We’ve all been there. Having a great conversation, replies bouncing back and forth, the fizz of electricity in the air, until they say something and you’re lost for words. You freeze, like you did when you heard your nan mention the word “blowjob” that time after she’d had a little too much sherry at Christmas. The moment passes, but on the way home later you think of the perfect thing to have said. It is witty, it is interesting, and it’s also an hour too late.
That’s l’esprit de l’escalier, which roughly translates to “staircase wit”. It’s the moment you think of the perfect comeback just too late, and is the feeling I usually get when I chat with a girl I really fancy.
Unlike many men, I know my limits. I’m no Tom Hardy in the sexiness stakes, nor Ryan Reynolds in the effortless wit stakes, nor Eddie Redmayne in the awkwardly-geeky-but-handsome stakes, nor Lewis Hamilton in the confidence stakes, nor… wait, I forget where I’m going with this…
Suffice to say, I know who I am and what makes me attractive, and one of those things is my ability to flirt. It took me a long time to learn how to flirt after nearly two decades of not doing it; I spent weeks watching First Dates to find out how it was done, and months realising that I could release myself for real to actually flirt with women and not get in trouble for it.

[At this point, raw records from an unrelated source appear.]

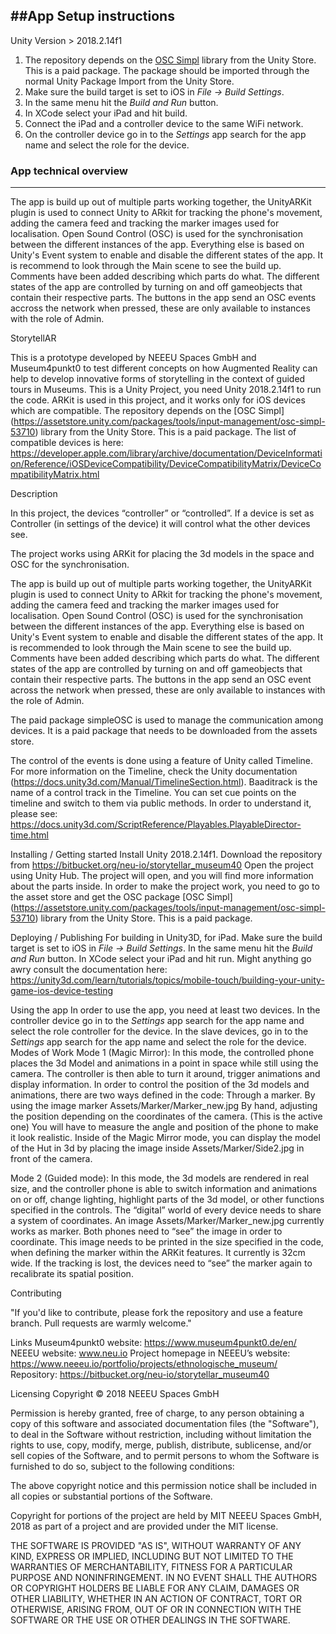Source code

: ##App Setup instructions
-----------------------

Unity Version > 2018.2.14f1

1. The repository depends on the [OSC Simpl](https://assetstore.unity.com/packages/tools/input-management/osc-simpl-53710) library from the Unity Store. This is a paid package. The package should be imported through the normal Unity  Package Import from the Unity Store.
2. Make sure the build target is set to iOS in *File -> Build Settings*.
3. In the same menu hit the *Build and Run* button.
4. In XCode select your iPad and hit build.
5. Connect the iPad and a controller device to the same WiFi network.
6. On the controller device go in to the *Settings* app search for the app name and select the role for the device.

### App technical overview
-----------------------
The app is build up out of multiple parts working together, the UnityARKit plugin is used to connect Unity to ARkit for tracking the phone's movement, adding the camera feed and tracking the marker images used for localisation.
Open Sound Control (OSC) is used for the synchronisation between the different instances of the app. Everything else is based on Unity's Event system to enable and disable the different states of the app. It is recommend to look through the Main scene to see the build up. Comments have been added describing which parts do what.
The different states of the app are controlled by turning on and off gameobjects that contain their respective parts. The buttons in the app send an OSC events accross the network when pressed, these are only available to instances with the role of Admin.



StorytellAR

This is a prototype developed by NEEEU Spaces GmbH and Museum4punkt0 to test different concepts on how Augmented Reality can help to develop innovative forms of storytelling in the context of guided tours in Museums.
This is a Unity Project, you need Unity 2018.2.14f1 to run the code.
ARKit is used in this project, and it works only for iOS devices which are compatible.
The repository depends on the [OSC Simpl] (https://assetstore.unity.com/packages/tools/input-management/osc-simpl-53710) library from the Unity Store. This is a paid package.
The list of compatible devices is here:
https://developer.apple.com/library/archive/documentation/DeviceInformation/Reference/iOSDeviceCompatibility/DeviceCompatibilityMatrix/DeviceCompatibilityMatrix.html

Description

In this project, the devices “controller” or “controlled”. If a device is set as Controller (in settings of the device) it will control what the other devices see.

The project works using ARKit for placing the 3d models in the space and OSC for the synchronisation.

The app is build up out of multiple parts working together, the UnityARKit plugin is used to connect Unity to ARkit for tracking the phone's movement, adding the camera feed and tracking the marker images used for localisation.
Open Sound Control (OSC) is used for the synchronisation between the different instances of the app. Everything else is based on Unity's Event system to enable and disable the different states of the app. It is recommended to look through the Main scene to see the build up. Comments have been added describing which parts do what.
The different states of the app are controlled by turning on and off gameobjects that contain their respective parts. The buttons in the app send an OSC event across the network when pressed, these are only available to instances with the role of Admin.

The paid package simpleOSC is used to manage the communication among devices. It is a paid package that needs to be downloaded from the assets store.

The control of the events is done using a feature of Unity called Timeline. For more information on the Timeline, check the Unity documentation (https://docs.unity3d.com/Manual/TimelineSection.html).
Baaditrack is the name of a control track in the Timeline. You can set cue points on the timeline and switch to them via public methods. In order to understand it, please see: https://docs.unity3d.com/ScriptReference/Playables.PlayableDirector-time.html





Installing / Getting started
Install Unity 2018.2.14f1.
Download the repository from
https://bitbucket.org/neu-io/storytellar_museum40
Open the project using Unity Hub.
The project will open, and you will find more information about the parts inside.
In order to make the project work, you need to go to the asset store and get the OSC package [OSC Simpl] (https://assetstore.unity.com/packages/tools/input-management/osc-simpl-53710) library from the Unity Store. This is a paid package.

Deploying / Publishing
For building in Unity3D, for iPad.
Make sure the build target is set to iOS in *File -> Build Settings*.
In the same menu hit the *Build and Run* button.
In XCode select your iPad and hit run.
Might anything go awry consult the documentation here:
https://unity3d.com/learn/tutorials/topics/mobile-touch/building-your-unity-game-ios-device-testing


Using the app
In order to use the app, you need at least two devices.
In the controller device go in to the *Settings* app search for the app name and select the role controller for the device.
In the slave devices, go in to the *Settings* app search for the app name and select the role for the device.
Modes of Work
Mode 1 (Magic Mirror):
In this mode, the controlled phone places the 3d Model and animations in a point in space while still using the camera.
The controller is then able to turn it around, trigger animations and display information.
In order to control the position of the 3d models and animations, there are two ways defined in the code:
Through a marker. By using the image marker Assets/Marker/Marker_new.jpg
By hand, adjusting the position depending on the coordinates of the camera. (This is the active one) You will have to measure the angle and position of the phone to make it look realistic.
Inside of the Magic Mirror mode, you can display the model of the Hut in 3d by placing the image inside Assets/Marker/Side2.jpg in front of the camera.

Mode 2 (Guided mode):
In this mode, the 3d models are rendered in real size, and the controller phone is able to switch information and animations on or off, change lighting, highlight parts of the 3d model, or other functions specified in the controls.
The “digital” world of every device needs to share a system of coordinates. An image Assets/Marker/Marker_new.jpg currently works as marker. Both phones need to “see” the image in order to coordinate.
This image needs to be printed in the size specified in the code, when defining the marker within the ARKit features. It currently is 32cm wide.
If the tracking is lost, the devices need to “see” the marker again to recalibrate its spatial position.

Contributing

"If you'd like to contribute, please fork the repository and use a feature branch. Pull requests are warmly welcome."

Links
Museum4punkt0 website: https://www.museum4punkt0.de/en/
NEEEU website: www.neu.io
Project homepage in NEEEU’s website: https://www.neeeu.io/portfolio/projects/ethnologische_museum/
Repository: https://bitbucket.org/neu-io/storytellar_museum40


Licensing
Copyright © 2018 NEEEU Spaces GmbH

Permission is hereby granted, free of charge, to any person obtaining a copy
of this software and associated documentation files (the "Software"), to deal
in the Software without restriction, including without limitation the rights
to use, copy, modify, merge, publish, distribute, sublicense, and/or sell
copies of the Software, and to permit persons to whom the Software is
furnished to do so, subject to the following conditions:

The above copyright notice and this permission notice shall be included in all
copies or substantial portions of the Software.

Copyright for portions of the project are held by MIT NEEEU Spaces GmbH, 2018 as part of a project and are provided under the MIT license.

THE SOFTWARE IS PROVIDED "AS IS", WITHOUT WARRANTY OF ANY KIND, EXPRESS OR
IMPLIED, INCLUDING BUT NOT LIMITED TO THE WARRANTIES OF MERCHANTABILITY,
FITNESS FOR A PARTICULAR PURPOSE AND NONINFRINGEMENT. IN NO EVENT SHALL THE
AUTHORS OR COPYRIGHT HOLDERS BE LIABLE FOR ANY CLAIM, DAMAGES OR OTHER
LIABILITY, WHETHER IN AN ACTION OF CONTRACT, TORT OR OTHERWISE, ARISING FROM,
OUT OF OR IN CONNECTION WITH THE SOFTWARE OR THE USE OR OTHER DEALINGS IN THE
SOFTWARE.

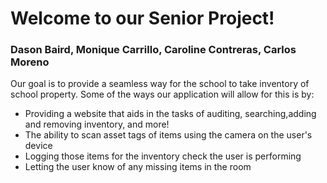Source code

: # Welcome to our Senior Project!

### Dason Baird, Monique Carrillo, Caroline Contreras, Carlos Moreno
Our goal is to provide a seamless way for the school to take inventory of school property. Some of the ways our application will allow for this is by:
- Providing a website that aids in the tasks of auditing, searching,adding and removing inventory, and more!
- The ability to scan asset tags of items using the camera on the user's device
- Logging those items for the inventory check the user is performing
- Letting the user know of any missing items in the room
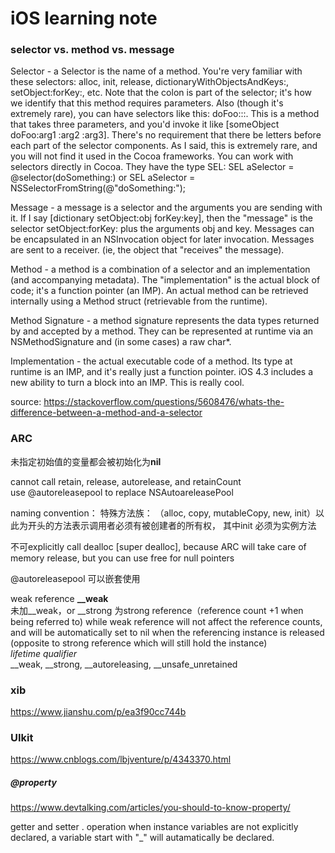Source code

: # iOS learning note

### selector vs. method vs. message
Selector - a Selector is the name of a method. You're very familiar with these selectors: alloc, init, release, dictionaryWithObjectsAndKeys:, setObject:forKey:, etc. Note that the colon is part of the selector; it's how we identify that this method requires parameters. Also (though it's extremely rare), you can have selectors like this: doFoo:::. This is a method that takes three parameters, and you'd invoke it like [someObject doFoo:arg1 :arg2 :arg3]. There's no requirement that there be letters before each part of the selector components. As I said, this is extremely rare, and you will not find it used in the Cocoa frameworks. You can work with selectors directly in Cocoa. They have the type SEL:  SEL aSelector = @selector(doSomething:) or SEL aSelector = NSSelectorFromString(@"doSomething:");

Message - a message is a selector and the arguments you are sending with it. If I say [dictionary setObject:obj forKey:key], then the "message" is the selector setObject:forKey: plus the arguments obj and key. Messages can be encapsulated in an NSInvocation object for later invocation. Messages are sent to a receiver. (ie, the object that "receives" the message).

Method - a method is a combination of a selector and an implementation (and accompanying metadata). The "implementation" is the actual block of code; it's a function pointer (an IMP). An actual method can be retrieved internally using a Method struct (retrievable from the runtime).

Method Signature - a method signature represents the data types returned by and accepted by a method. They can be represented at runtime via an NSMethodSignature and (in some cases) a raw char*.

Implementation - the actual executable code of a method. Its type at runtime is an IMP, and it's really just a function pointer. iOS 4.3 includes a new ability to turn a block into an IMP. This is really cool.

source: https://stackoverflow.com/questions/5608476/whats-the-difference-between-a-method-and-a-selector



### ARC
未指定初始值的变量都会被初始化为**nil**<br>

cannot call retain, release, autorelease, and retainCount<br>
use @autoreleasepool to replace NSAutoareleasePool

naming convention： 特殊方法族： （alloc, copy, mutableCopy, new, init）以此为开头的方法表示调用者必须有被创建者的所有权， 其中init 必须为实例方法<br>

不可explicitly call dealloc [super dealloc], because ARC will take care of memory release, but you can use free for
null pointers

@autoreleasepool 可以嵌套使用

weak reference **__weak**<br>
未加__weak，or __strong 为strong reference（reference count +1 when being referred to)
while weak reference will not affect the reference counts, and will be automatically set to nil when the referencing instance is released (opposite to strong reference which will still hold the instance)<br>
*lifetime qualifier*<br>
__weak, __strong, __autoreleasing, __unsafe_unretained









### xib<br>
https://www.jianshu.com/p/ea3f90cc744b <br>

### UIkit
https://www.cnblogs.com/lbjventure/p/4343370.html

##### @property
https://www.devtalking.com/articles/you-should-to-know-property/

getter and setter . operation
when instance variables are not explicitly declared, a variable start with "_" will autamatically be declared.


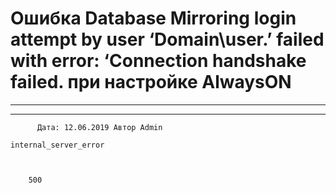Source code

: #                 	Ошибка Database Mirroring login attempt by user ‘Domain\user.’ failed with error: ‘Connection handshake failed. при настройке AlwaysON                	  
***            ***

			
            
		

    




	
    	  Дата: 12.06.2019 Автор Admin  
	
    internal_server_error
    
    
    
        500
    
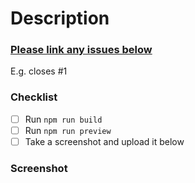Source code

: # Description

### [Please link any issues below](https://docs.github.com/en/issues/tracking-your-work-with-issues/linking-a-pull-request-to-an-issue)

E.g. closes #1

### Checklist

- [ ] Run `npm run build`
- [ ] Run `npm run preview`
- [ ] Take a screenshot and upload it below

### Screenshot

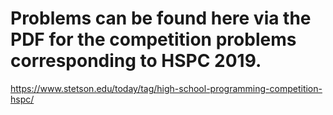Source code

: # Problems can be found here via the PDF for the competition problems corresponding to HSPC 2019.
https://www.stetson.edu/today/tag/high-school-programming-competition-hspc/
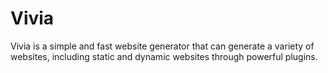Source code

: # Vivia
Vivia is a simple and fast website generator that can generate a variety of websites, including static and dynamic websites through powerful plugins.
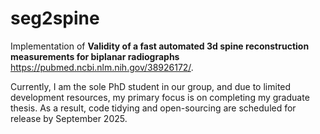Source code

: # seg2spine
Implementation of **Validity of a fast automated 3d spine reconstruction measurements for biplanar radiographs** https://pubmed.ncbi.nlm.nih.gov/38926172/.

Currently, I am the sole PhD student in our group, and due to limited development resources, my primary focus is on completing my graduate thesis. As a result, code tidying and open-sourcing are scheduled for release by September 2025.

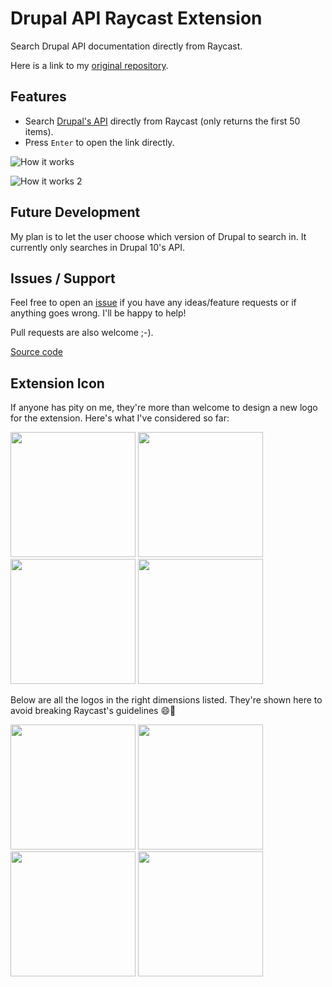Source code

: # Drupal API Raycast Extension

Search Drupal API documentation directly from Raycast.

Here is a link to my [original repository](https://github.com/BossElijah/raycast-extension-drupal-api).

## Features

- Search [Drupal's API](https://api.drupal.org) directly from Raycast (only returns the first 50 items).
- Press `Enter` to open the link directly.

![How it works](/assets/image.png)

![How it works 2](/assets/image-2.png)

## Future Development

My plan is to let the user choose which version of Drupal to search in. It currently only searches in Drupal 10's API.

## Issues / Support

Feel free to open an [issue](https://github.com/BossElijah/raycast-extension-drupal-api/issues/new) if you have any ideas/feature requests or if anything goes wrong.
I'll be happy to help!

Pull requests are also welcome ;-).

[Source code](https://github.com/BossElijah/raycast-extension-drupal-api)

## Extension Icon

If anyone has pity on me, they're more than welcome to design a new logo for the extension. Here's what I've considered so far:

[<img src="/assets/logo-1.png" width="200" height="200"/>](/assets/logo-1.png)
[<img src="/assets/logo-2.png" width="200" height="200"/>](/assets/logo-2.png)
[<img src="/assets/logo-3.png" width="200" height="200"/>](/assets/logo-3.png)
[<img src="/assets/logo-4.png" width="200" height="200"/>](/assets/logo-4.png)

Below are all the logos in the right dimensions listed. They're shown here to avoid breaking Raycast's guidelines 😄🤣

[<img src="/assets/logo-1_512x512.png" width="200" height="200"/>](/assets/logo-1_512x512.png)
[<img src="/assets/logo-2_512x512.png" width="200" height="200"/>](/assets/logo-2_512x512.png)
[<img src="/assets/logo-3_512x512.png" width="200" height="200"/>](/assets/logo-3_512x512.png)
[<img src="/assets/logo-4_512x512.png" width="200" height="200"/>](/assets/logo-4_512x512.png)
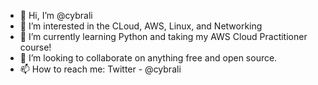- 👋 Hi, I’m @cybrali
- 👀 I’m interested in the CLoud, AWS, Linux, and Networking
- 🌱 I’m currently learning Python and taking my AWS Cloud Practitioner course!
- 💞️ I’m looking to collaborate on anything free and open source.
- 📫 How to reach me: Twitter - @cybrali
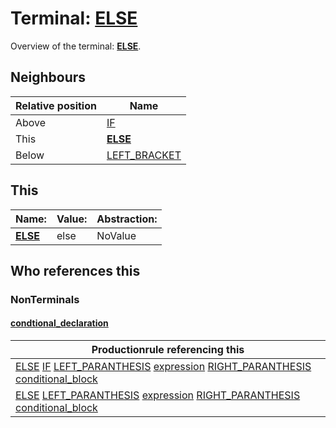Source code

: # Terminal: **[ELSE](./ELSE.md)**

Overview of the terminal: **[ELSE](./ELSE.md)**.



## **Neighbours**

| Relative position | Name                                          |
| ----------------- | --------------------------------------------- |
| Above             | [IF](./IF.md) |
| This              | **[ELSE](./ELSE.md)** |
| Below             | [LEFT_BRACKET](./LEFT_BRACKET.md) |



## **This**

| Name:                                       | Value:          | Abstraction:    |
| ------------------------------------------- | --------------- | --------------- |
| **[ELSE](./ELSE.md)** | else | NoValue |



## **Who references this**

### NonTerminals


#### [condtional_declaration](./../Grammar/condtional_declaration.md)

| Productionrule referencing this                      |
| ---------------------------------------------------- |
| [ELSE](./ELSE.md) [IF](./IF.md) [LEFT_PARANTHESIS](./LEFT_PARANTHESIS.md) [expression](./../Grammar/expression.md) [RIGHT_PARANTHESIS](./RIGHT_PARANTHESIS.md) [conditional_block](./../Grammar/conditional_block.md)  |
| [ELSE](./ELSE.md) [LEFT_PARANTHESIS](./LEFT_PARANTHESIS.md) [expression](./../Grammar/expression.md) [RIGHT_PARANTHESIS](./RIGHT_PARANTHESIS.md) [conditional_block](./../Grammar/conditional_block.md)  |



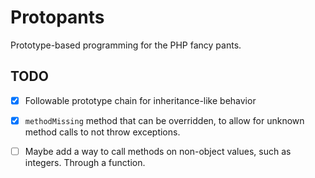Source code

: # Protopants

Prototype-based programming for the PHP fancy pants.

## TODO

- [x] Followable prototype chain for inheritance-like behavior
- [x] `methodMissing` method that can be overridden, to allow for unknown
  method calls to not throw exceptions.
- [ ] Maybe add a way to call methods on non-object values, such as integers.
  Through a function.

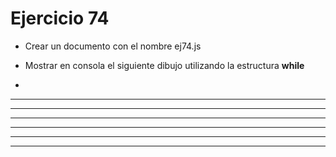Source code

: # Ejercicio 74

* Crear un documento con el nombre ej74.js
* Mostrar en consola el siguiente dibujo utilizando la estructura **while**

*
***
*****
*******
*********
***********
*************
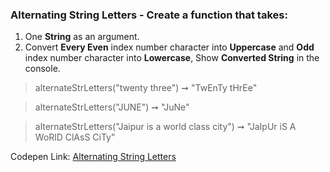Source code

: ### Alternating String Letters - Create a function that takes: 

1. One **String** as an argument. 
1. Convert **Every Even** index number character into **Uppercase** and **Odd** index number character into **Lowercase**, Show **Converted String** in the console.

> alternateStrLetters("twenty three") ➞ "TwEnTy tHrEe"

> alternateStrLetters("JUNE") ➞ "JuNe"

> alternateStrLetters("Jaipur is a world class city") ➞ "JaIpUr iS A WoRlD ClAsS CiTy"

Codepen Link: [Alternating String Letters ](https://codepen.io/naveencoder/pen/NVEvzQ?editors=0010)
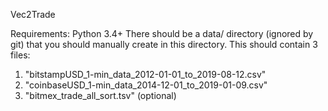Vec2Trade

Requirements: Python 3.4+ 
There should be a data/ directory (ignored by git) that you should manually create in this directory. This should contain 3 files:

1. "bitstampUSD_1-min_data_2012-01-01_to_2019-08-12.csv"
2. "coinbaseUSD_1-min_data_2014-12-01_to_2019-01-09.csv"
3. "bitmex_trade_all_sort.tsv" (optional)

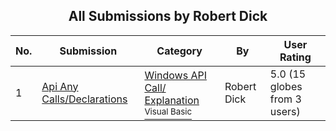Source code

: ﻿<div align="center">

## All Submissions by Robert Dick

</div>

No.  | Submission | Category | By   | User Rating
---- | ---------- | -------- | ---- | -----------
1 | [Api Any Calls/Declarations<br />](https://github.com/Planet-Source-Code/robert-dick-api-any-calls-declarations__1-4501) | [Windows API Call/ Explanation<br /><sup>Visual Basic</sup>](../ByCategory/windows-api-call-explanation__1-39.md) | Robert Dick | 5.0 (15 globes from 3 users)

I loved it! Loved wordplay and innuendo and timing and images and hints and outright statements and more, all when done with someone who is flirting back and up for more. It’s sexy. It’s empowering. It makes me feel good about myself, makes her feel good about herself, makes us each feel desired and therefore also makes us each feel desirable. It heightens everything in the most playful of ways and makes every interaction fun and sexy.
Well, not every interaction.
I’ve discovered something. Something I can’t quite explain, and can’t work out how it happens. You see, with a few really amazing exceptions, it turns out that the more I fancy someone, the less able I am to flirt with them.
Makes. No. Sense.
Surely it should be the other way around?! Surely if I find someone really attractive I should be flirting with them all the more? What changes? What is it that turns me from a flirting machine into a friendzoned bumbling idiot nice guy?!
The analyst within me has a few theories. With those I like, but am only somewhat attracted to and not blown away by, there is little fear. The risk is low. If I flirt and try something and it doesn’t come off, or it results in them withdrawing from the chat or the relationship, then I’ve lost less. I was less invested anyway, so it’s not the end of the world, which results in me feeling more free to push the line somewhat with them.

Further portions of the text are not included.